Your goal: For each line below with the word "using", write out a copy.

Stored records

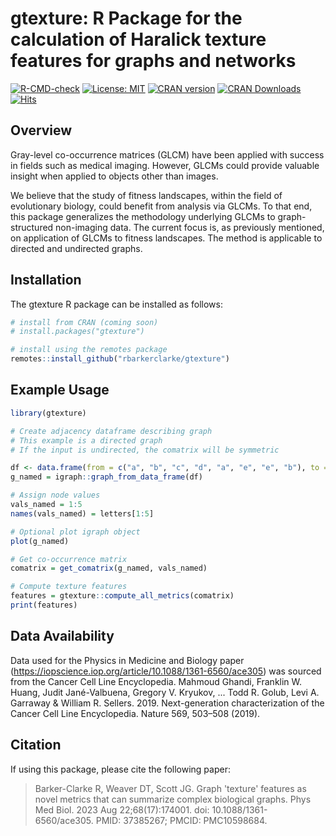 # gtexture: R Package for the calculation of Haralick texture features for graphs and networks

[![R-CMD-check](https://github.com/rbarkerclarke/gtexture/workflows/R-CMD-check/badge.svg)](https://github.com/rbarkerclarke/gtexture/actions)
[![License: MIT](https://img.shields.io/badge/License-MIT-blue.svg)](https://opensource.org/licenses/MIT)
[![CRAN version](http://www.r-pkg.org/badges/version/gtexture)](https://CRAN.R-project.org/package=gtexture)
[![CRAN Downloads](http://cranlogs.r-pkg.org/badges/grand-total/gtexture)](https://CRAN.R-project.org/package=gtexture)
[![Hits](https://hits.seeyoufarm.com/api/count/incr/badge.svg?url=https%3A%2F%2Fgithub.com%2Frbarkerclarke%2Fgtexture&count_bg=%2379C83D&title_bg=%23555555&icon=&icon_color=%23E7E7E7&title=hits&edge_flat=false)](https://hits.seeyoufarm.com)

## Overview

Gray-level co-occurrence matrices (GLCM) have been applied with success in fields such as medical imaging.
However, GLCMs could provide valuable insight when applied to objects other than images.


We believe that the study of fitness landscapes, within the field of evolutionary biology, could benefit from analysis via GLCMs.
To that end, this package generalizes the methodology underlying GLCMs to graph-structured non-imaging data.
The current focus is, as previously mentioned, on application of GLCMs to fitness landscapes. The method is applicable to directed and undirected graphs. 

## Installation

The gtexture R package can be installed as follows:

```r
# install from CRAN (coming soon)
# install.packages("gtexture")

# install using the remotes package
remotes::install_github("rbarkerclarke/gtexture")
```

## Example Usage 

```r
library(gtexture)

# Create adjacency dataframe describing graph 
# This example is a directed graph 
# If the input is undirected, the comatrix will be symmetric

df <- data.frame(from = c("a", "b", "c", "d", "a", "e", "e", "b"), to = c("b", "a", "a", "a", "e", "b", "c", "d"))
g_named = igraph::graph_from_data_frame(df)

# Assign node values
vals_named = 1:5
names(vals_named) = letters[1:5]

# Optional plot igraph object
plot(g_named)

# Get co-occurrence matrix 
comatrix = get_comatrix(g_named, vals_named)

# Compute texture features 
features = gtexture::compute_all_metrics(comatrix)
print(features)
```

## Data Availability 
Data used for the Physics in Medicine and Biology paper (https://iopscience.iop.org/article/10.1088/1361-6560/ace305) was sourced from the Cancer Cell Line Encyclopedia. 
Mahmoud Ghandi, Franklin W. Huang, Judit Jané-Valbuena, Gregory V. Kryukov, ... Todd R. Golub, Levi A. Garraway & William R. Sellers. 2019. Next-generation characterization of the Cancer Cell Line Encyclopedia. Nature 569, 503–508 (2019).

## Citation 

If using this package, please cite the following paper:
> Barker-Clarke R, Weaver DT, Scott JG. Graph 'texture' features as novel metrics that can summarize complex biological graphs. Phys Med Biol. 2023 Aug 22;68(17):174001. doi: 10.1088/1361-6560/ace305. PMID: 37385267; PMCID: PMC10598684.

Exercise result:
# install using the remotes package
If using this package, please cite the following paper:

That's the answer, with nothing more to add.